Cartas al director
El Rocío de Don Blas Femo
Era D. Blas uno de esos tipos que nunca ahorraban una coz contra todo lo divino. Y no porque se le escapase en momentos de arrebato, sino porque le brotaba como algo natural, como una muletilla más de su rico lenguaje y su «personalidad fuertemente expresiva», de la que tan orgulloso se mostraba el muy bobo. Siempre dispuesto en su evacuadora actitud mental a proferir las más groseras ordinarieces hacia Dios o hacia Su Santa Madre, si a veces alguien le reprendía por tan laxante verborrea dirigida contra lo más sagrado, contestaba muy crecido y muy chulesco, que a él nadie tenía que decirle nada, que él era libre y bastante mayorcito, y que se lo hacía encima de quien le diese la gana, por muy alto que estuviera en la tierra o en el cielo. Constituía sin duda D. Blas una envidia para los pacientes estreñidos.

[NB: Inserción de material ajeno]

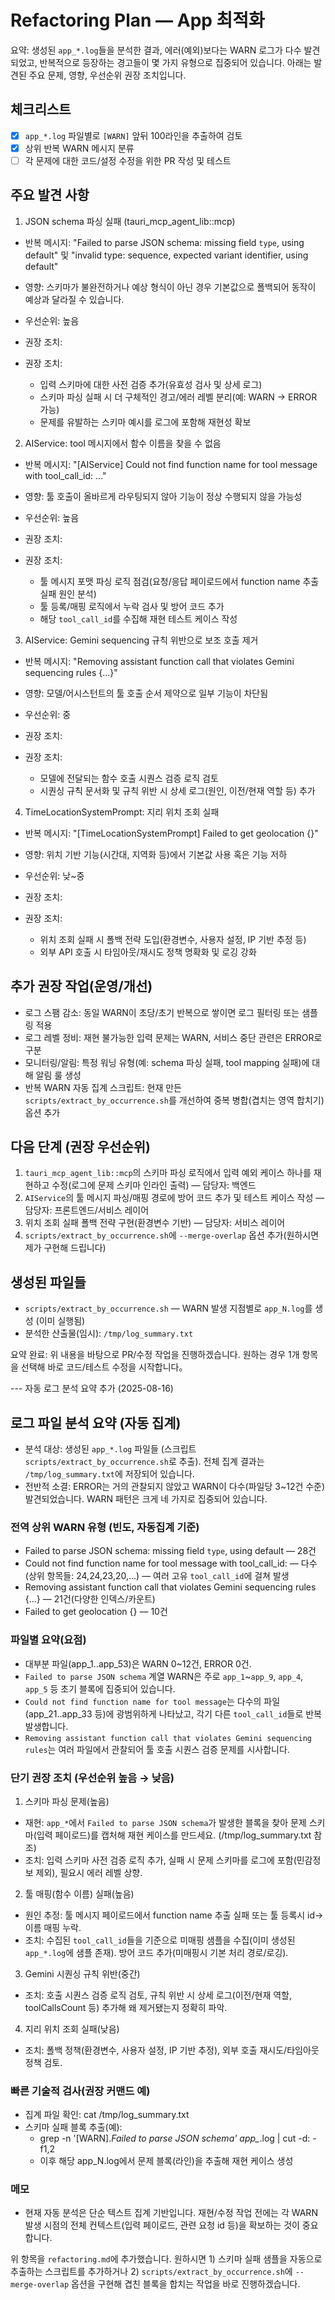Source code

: # Refactoring Plan — App 최적화

요약: 생성된 `app_*.log`들을 분석한 결과, 에러(예외)보다는 WARN 로그가 다수 발견되었고, 반복적으로 등장하는 경고들이 몇 가지 유형으로 집중되어 있습니다. 아래는 발견된 주요 문제, 영향, 우선순위 권장 조치입니다.

## 체크리스트

- [x] `app_*.log` 파일별로 `[WARN]` 앞뒤 100라인을 추출하여 검토
- [x] 상위 반복 WARN 메시지 분류
- [ ] 각 문제에 대한 코드/설정 수정을 위한 PR 작성 및 테스트

## 주요 발견 사항

1. JSON schema 파싱 실패 (tauri_mcp_agent_lib::mcp)

- 반복 메시지: "Failed to parse JSON schema: missing field `type`, using default" 및 "invalid type: sequence, expected variant identifier, using default"
- 영향: 스키마가 불완전하거나 예상 형식이 아닌 경우 기본값으로 폴백되어 동작이 예상과 달라질 수 있습니다.
- 우선순위: 높음
- 권장 조치:

- 권장 조치:
  - 입력 스키마에 대한 사전 검증 추가(유효성 검사 및 상세 로그)
  - 스키마 파싱 실패 시 더 구체적인 경고/에러 레벨 분리(예: WARN -> ERROR 가능)
  - 문제를 유발하는 스키마 예시를 로그에 포함해 재현성 확보

2. AIService: tool 메시지에서 함수 이름을 찾을 수 없음

- 반복 메시지: "[AIService] Could not find function name for tool message with tool_call_id: ..."
- 영향: 툴 호출이 올바르게 라우팅되지 않아 기능이 정상 수행되지 않을 가능성
- 우선순위: 높음
- 권장 조치:

- 권장 조치:
  - 툴 메시지 포맷 파싱 로직 점검(요청/응답 페이로드에서 function name 추출 실패 원인 분석)
  - 툴 등록/매핑 로직에서 누락 검사 및 방어 코드 추가
  - 해당 `tool_call_id`를 수집해 재현 테스트 케이스 작성

3. AIService: Gemini sequencing 규칙 위반으로 보조 호출 제거

- 반복 메시지: "Removing assistant function call that violates Gemini sequencing rules {...}"
- 영향: 모델/어시스턴트의 툴 호출 순서 제약으로 일부 기능이 차단됨
- 우선순위: 중
- 권장 조치:

- 권장 조치:
  - 모델에 전달되는 함수 호출 시퀀스 검증 로직 검토
  - 시퀀싱 규칙 문서화 및 규칙 위반 시 상세 로그(원인, 이전/현재 역할 등) 추가

4. TimeLocationSystemPrompt: 지리 위치 조회 실패

- 반복 메시지: "[TimeLocationSystemPrompt] Failed to get geolocation {}"
- 영향: 위치 기반 기능(시간대, 지역화 등)에서 기본값 사용 혹은 기능 저하
- 우선순위: 낮~중
- 권장 조치:

- 권장 조치:
  - 위치 조회 실패 시 폴백 전략 도입(환경변수, 사용자 설정, IP 기반 추정 등)
  - 외부 API 호출 시 타임아웃/재시도 정책 명확화 및 로깅 강화

## 추가 권장 작업(운영/개선)

- 로그 스팸 감소: 동일 WARN이 초당/초기 반복으로 쌓이면 로그 필터링 또는 샘플링 적용
- 로그 레벨 정비: 재현 불가능한 입력 문제는 WARN, 서비스 중단 관련은 ERROR로 구분
- 모니터링/알림: 특정 워닝 유형(예: schema 파싱 실패, tool mapping 실패)에 대해 알림 룰 생성
- 반복 WARN 자동 집계 스크립트: 현재 만든 `scripts/extract_by_occurrence.sh`를 개선하여 중복 병합(겹치는 영역 합치기) 옵션 추가

## 다음 단계 (권장 우선순위)

1. `tauri_mcp_agent_lib::mcp`의 스키마 파싱 로직에서 입력 예외 케이스 하나를 재현하고 수정(로그에 문제 스키마 인라인 출력) — 담당자: 백엔드
2. `AIService`의 툴 메시지 파싱/매핑 경로에 방어 코드 추가 및 테스트 케이스 작성 — 담당자: 프론트엔드/서비스 레이어
3. 위치 조회 실패 폴백 전략 구현(환경변수 기반) — 담당자: 서비스 레이어
4. `scripts/extract_by_occurrence.sh`에 `--merge-overlap` 옵션 추가(원하시면 제가 구현해 드립니다)

## 생성된 파일들

- `scripts/extract_by_occurrence.sh` — WARN 발생 지점별로 `app_N.log`를 생성 (이미 실행됨)
- 분석한 산출물(임시): `/tmp/log_summary.txt`

요약 완료: 위 내용을 바탕으로 PR/수정 작업을 진행하겠습니다. 원하는 경우 1개 항목을 선택해 바로 코드/테스트 수정을 시작합니다。

--- 자동 로그 분석 요약 추가 (2025-08-16)

## 로그 파일 분석 요약 (자동 집계)

- 분석 대상: 생성된 `app_*.log` 파일들 (스크립트 `scripts/extract_by_occurrence.sh`로 추출). 전체 집계 결과는 `/tmp/log_summary.txt`에 저장되어 있습니다.
- 전반적 소결: ERROR는 거의 관찰되지 않았고 WARN이 다수(파일당 3~12건 수준) 발견되었습니다. WARN 패턴은 크게 네 가지로 집중되어 있습니다.

### 전역 상위 WARN 유형 (빈도, 자동집계 기준)

- Failed to parse JSON schema: missing field `type`, using default — 28건
- Could not find function name for tool message with tool_call_id: <various ids> — 다수(상위 항목들: 24,24,23,20,...) — 여러 고유 `tool_call_id`에 걸쳐 발생
- Removing assistant function call that violates Gemini sequencing rules {...} — 21건(다양한 인덱스/카운트)
- Failed to get geolocation {} — 10건

### 파일별 요약(요점)

- 대부분 파일(app_1..app_53)은 WARN 0~12건, ERROR 0건.
- `Failed to parse JSON schema` 계열 WARN은 주로 `app_1`~`app_9`, `app_4`, `app_5` 등 초기 블록에 집중되어 있습니다.
- `Could not find function name for tool message`는 다수의 파일(app_21..app_33 등)에 광범위하게 나타났고, 각기 다른 `tool_call_id`들로 반복 발생합니다.
- `Removing assistant function call that violates Gemini sequencing rules`는 여러 파일에서 관찰되어 툴 호출 시퀀스 검증 문제를 시사합니다.

### 단기 권장 조치 (우선순위 높음 → 낮음)

1. 스키마 파싱 문제(높음)

- 재현: `app_*`에서 `Failed to parse JSON schema`가 발생한 블록을 찾아 문제 스키마(입력 페이로드)를 캡처해 재현 케이스를 만드세요. (/tmp/log_summary.txt 참조)
- 조치: 입력 스키마 사전 검증 로직 추가, 실패 시 문제 스키마를 로그에 포함(민감정보 제외), 필요시 에러 레벨 상향.

2. 툴 매핑(함수 이름) 실패(높음)

- 원인 추정: 툴 메시지 페이로드에서 function name 추출 실패 또는 툴 등록시 id→이름 매핑 누락.
- 조치: 수집된 `tool_call_id`들을 기준으로 미매핑 샘플을 수집(이미 생성된 `app_*.log`에 샘플 존재). 방어 코드 추가(미매핑시 기본 처리 경로/로깅).

3. Gemini 시퀀싱 규칙 위반(중간)

- 조치: 호출 시퀀스 검증 로직 검토, 규칙 위반 시 상세 로그(이전/현재 역할, toolCallsCount 등) 추가해 왜 제거됐는지 정확히 파악.

4. 지리 위치 조회 실패(낮음)

- 조치: 폴백 정책(환경변수, 사용자 설정, IP 기반 추정), 외부 호출 재시도/타임아웃 정책 검토.

### 빠른 기술적 검사(권장 커맨드 예)

- 집계 파일 확인: cat /tmp/log_summary.txt
- 스키마 실패 블록 추출(예):
  - grep -n '\[WARN\]._Failed to parse JSON schema' app\__.log | cut -d: -f1,2
  - 이후 해당 app_N.log에서 문제 블록(라인)을 추출해 재현 케이스 생성

### 메모

- 현재 자동 분석은 단순 텍스트 집계 기반입니다. 재현/수정 작업 전에는 각 WARN 발생 시점의 전체 컨텍스트(입력 페이로드, 관련 요청 id 등)을 확보하는 것이 중요합니다.

위 항목을 `refactoring.md`에 추가했습니다. 원하시면 1) 스키마 실패 샘플을 자동으로 추출하는 스크립트를 추가하거나 2) `scripts/extract_by_occurrence.sh`에 `--merge-overlap` 옵션을 구현해 겹친 블록을 합치는 작업을 바로 진행하겠습니다.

Pero cuando venían estos días tan señalaítos, comenzaba a hablar del Rocío... de ese pedazo de casa que alquilaba con sus amigotes, de lo bien que se lo pasaban... y del polvo del camino. ¡Ay, el Rocío! En él D. Blas se nos transformaba milagrosamente removido por esa emoción lacrimógena que genera el generoso trasiego del vino. Y entonces, ¡no encontrábamos en la aldea medalla más grande que la suya, ni otro que alzase más la voz marcando vena en el cuello como surco de carreta invitando a todo el mundo a cantarle... a la Señora, a bailarle... a la Señora, a beber... por la Señora! Es una de tantas cosas buenas que tiene el Rocío: que tipejos tan ridículamente absurdos, fatuos e incoherentes como éste, dejaban de blasfemar durante unos días al año.